Several companies are also finding solutions for laboratories and patients affected by the current economic climate. Peter Newell, product marketing manager for Vident (www.vident.com) says that balancing the demand for higher esthetics and function is causing his company to react creatively by developing new products that help laboratories conserve cash and lower inventory.
"Instead of inventorying all different shades and moulds of denture teeth, we are encouraging laboratories to inventory just their top selling shades and moulds," he says. "We developed our VITA Multi-Functional tooth line, which is a condensed line based on the most popular selling shades and moulds. And in May we introduced an extension of our Vitapan tooth line with Vitapan Plus, which offers the same condensed concept."
For patients unable to afford implant-retained denture solutions or whose bone is not suitable for implant therapy, another new development was recently introduced to the US market that will afford a cost-effective alternative for these types of patients. The Ultra-Suction Denture System from OnCore Dental Inc (www.oncore-dental.com) is a mounted unidirectional valve and suction chamber system embedded into the denture body by the laboratory. Connected by two 1-mm air passages, the system works by expelling the air gap between the denture body and the gums and creates a complete peripheral seal around the denture, sucking it down onto the ridge or tissue.

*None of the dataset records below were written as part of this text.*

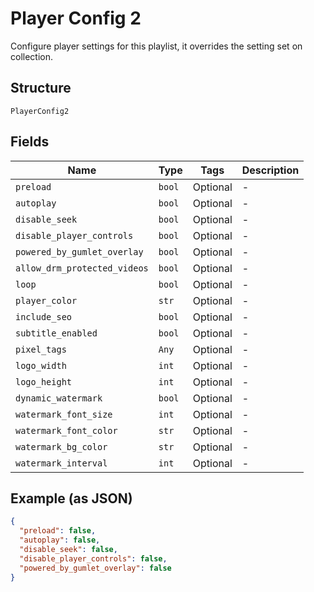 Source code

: 
# Player Config 2

Configure player settings for this playlist, it overrides the setting set on collection.

## Structure

`PlayerConfig2`

## Fields

| Name | Type | Tags | Description |
|  --- | --- | --- | --- |
| `preload` | `bool` | Optional | - |
| `autoplay` | `bool` | Optional | - |
| `disable_seek` | `bool` | Optional | - |
| `disable_player_controls` | `bool` | Optional | - |
| `powered_by_gumlet_overlay` | `bool` | Optional | - |
| `allow_drm_protected_videos` | `bool` | Optional | - |
| `loop` | `bool` | Optional | - |
| `player_color` | `str` | Optional | - |
| `include_seo` | `bool` | Optional | - |
| `subtitle_enabled` | `bool` | Optional | - |
| `pixel_tags` | `Any` | Optional | - |
| `logo_width` | `int` | Optional | - |
| `logo_height` | `int` | Optional | - |
| `dynamic_watermark` | `bool` | Optional | - |
| `watermark_font_size` | `int` | Optional | - |
| `watermark_font_color` | `str` | Optional | - |
| `watermark_bg_color` | `str` | Optional | - |
| `watermark_interval` | `int` | Optional | - |

## Example (as JSON)

```json
{
  "preload": false,
  "autoplay": false,
  "disable_seek": false,
  "disable_player_controls": false,
  "powered_by_gumlet_overlay": false
}
```

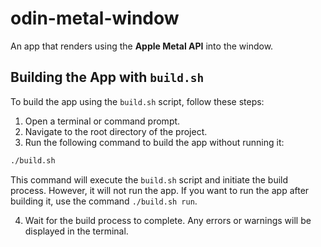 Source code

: # odin-metal-window

An app that renders using the **Apple Metal API** into the window.

## Building the App with `build.sh`

To build the app using the `build.sh` script, follow these steps:

1. Open a terminal or command prompt.
2. Navigate to the root directory of the project.
3. Run the following command to build the app without running it:

```bash
./build.sh
```

This command will execute the `build.sh` script and initiate the build process. However, it will not run the app. If you want to run the app after building it, use the command `./build.sh run`.

4. Wait for the build process to complete. Any errors or warnings will be displayed in the terminal.
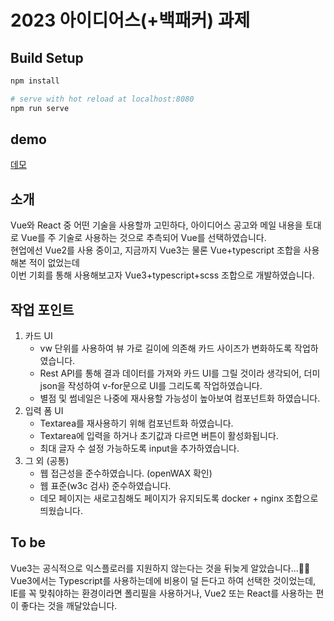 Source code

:# 2023 아이디어스(+백패커) 과제

## Build Setup

```bash
npm install

# serve with hot reload at localhost:8080
npm run serve
```

## demo

[데모](http://ec2-43-201-104-243.ap-northeast-2.compute.amazonaws.com)

## 소개

Vue와 React 중 어떤 기술을 사용할까 고민하다, 아이디어스 공고와 메일 내용을 토대로 Vue를 주 기술로 사용하는 것으로 추측되어 Vue를 선택하였습니다.<br>
현업에선 Vue2를 사용 중이고, 지금까지 Vue3는 물론 Vue+typescript 조합을 사용해본 적이 없었는데<br>
이번 기회를 통해 사용해보고자 Vue3+typescript+scss 조합으로 개발하였습니다.

## 작업 포인트

1. 카드 UI
   - vw 단위를 사용하여 뷰 가로 길이에 의존해 카드 사이즈가 변화하도록 작업하였습니다.
   - Rest API를 통해 결과 데이터를 가져와 카드 UI를 그릴 것이라 생각되어, 더미 json을 작성하여 v-for문으로 UI를 그리도록 작업하였습니다.
   - 별점 및 썸네일은 나중에 재사용할 가능성이 높아보여 컴포넌트화 하였습니다.
2. 입력 폼 UI
   - Textarea를 재사용하기 위해 컴포넌트화 하였습니다.
   - Textarea에 입력을 하거나 초기값과 다르면 버튼이 활성화됩니다.
   - 최대 글자 수 설정 가능하도록 input을 추가하였습니다.
3. 그 외 (공통)
   - 웹 접근성을 준수하였습니다. (openWAX 확인)
   - 웹 표준(w3c 검사) 준수하였습니다.
   - 데모 페이지는 새로고침해도 페이지가 유지되도록 docker + nginx 조합으로 띄웠습니다.

## To be

Vue3는 공식적으로 익스플로러를 지원하지 않는다는 것을 뒤늦게 알았습니다...🤦‍♂️ Vue3에서는 Typescript를 사용하는데에 비용이 덜 든다고 하여 선택한 것이었는데, IE를 꼭 맞춰야하는 환경이라면 폴리필을 사용하거나, Vue2 또는 React를 사용하는 편이 좋다는 것을 깨달았습니다.

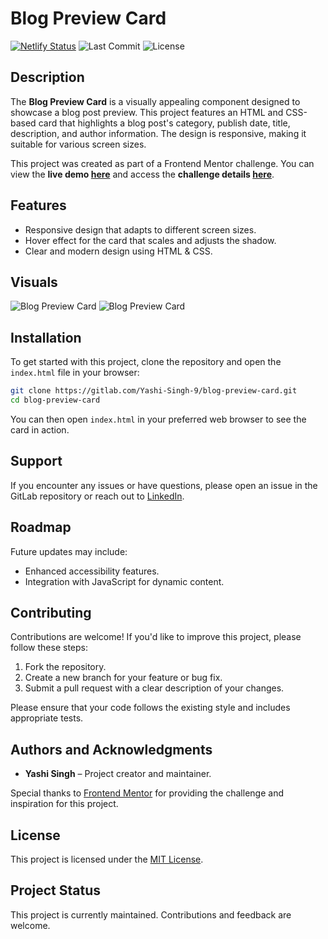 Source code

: # Blog Preview Card

[![Netlify Status](https://api.netlify.com/api/v1/badges/61a76005-51d7-4733-884d-e31ace4e53a5/deploy-status)](https://app.netlify.com/sites/blog-preview-card-solution-01/deploys)
![Last Commit](https://img.shields.io/gitlab/last-commit/Yashi-Singh-9/blog-preview-card)
![License](https://img.shields.io/badge/license-MIT-brightgreen)

## Description

The **Blog Preview Card** is a visually appealing component designed to showcase a blog post preview. This project features an HTML and CSS-based card that highlights a blog post's category, publish date, title, description, and author information. The design is responsive, making it suitable for various screen sizes.

This project was created as part of a Frontend Mentor challenge. You can view the **live demo [here](https://blog-preview-card-solution-01.netlify.app/)** and access the **challenge details [here](https://www.frontendmentor.io/challenges/blog-preview-card-ckPaj01IcS)**.

## Features

- Responsive design that adapts to different screen sizes.
- Hover effect for the card that scales and adjusts the shadow.
- Clear and modern design using HTML & CSS.

## Visuals

![Blog Preview Card](Preview.png) 
![Blog Preview Card](Mobile-Preview.png) 

## Installation

To get started with this project, clone the repository and open the `index.html` file in your browser:

```bash
git clone https://gitlab.com/Yashi-Singh-9/blog-preview-card.git
cd blog-preview-card
```

You can then open `index.html` in your preferred web browser to see the card in action.

## Support

If you encounter any issues or have questions, please open an issue in the GitLab repository or reach out to [LinkedIn](www.linkedin.com/in/yashi-singh-b4143a246).

## Roadmap

Future updates may include:
- Enhanced accessibility features.
- Integration with JavaScript for dynamic content.

## Contributing

Contributions are welcome! If you'd like to improve this project, please follow these steps:

1. Fork the repository.
2. Create a new branch for your feature or bug fix.
3. Submit a pull request with a clear description of your changes.

Please ensure that your code follows the existing style and includes appropriate tests.

## Authors and Acknowledgments

- **Yashi Singh** – Project creator and maintainer.

Special thanks to [Frontend Mentor](https://www.frontendmentor.io) for providing the challenge and inspiration for this project.

## License

This project is licensed under the [MIT License](LICENSE).

## Project Status

This project is currently maintained. Contributions and feedback are welcome.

"The other advantage of this system is that patients can opt for a palateless upper denture," explains Martin Rigutto, OnCore’s president and CEO. "That gives the patient much better phonetics and the ability to taste food." The system can be added to an existing denture during a reline or rebase procedure or built into a new conventional prosthetic.
Whether it’s the Baby Boomer generation or those coming of age behind it, the demand for highly esthetic and naturally functioning removable prosthetics will push manufacturers to develop materials and techniques that come ever closer to replicating nature.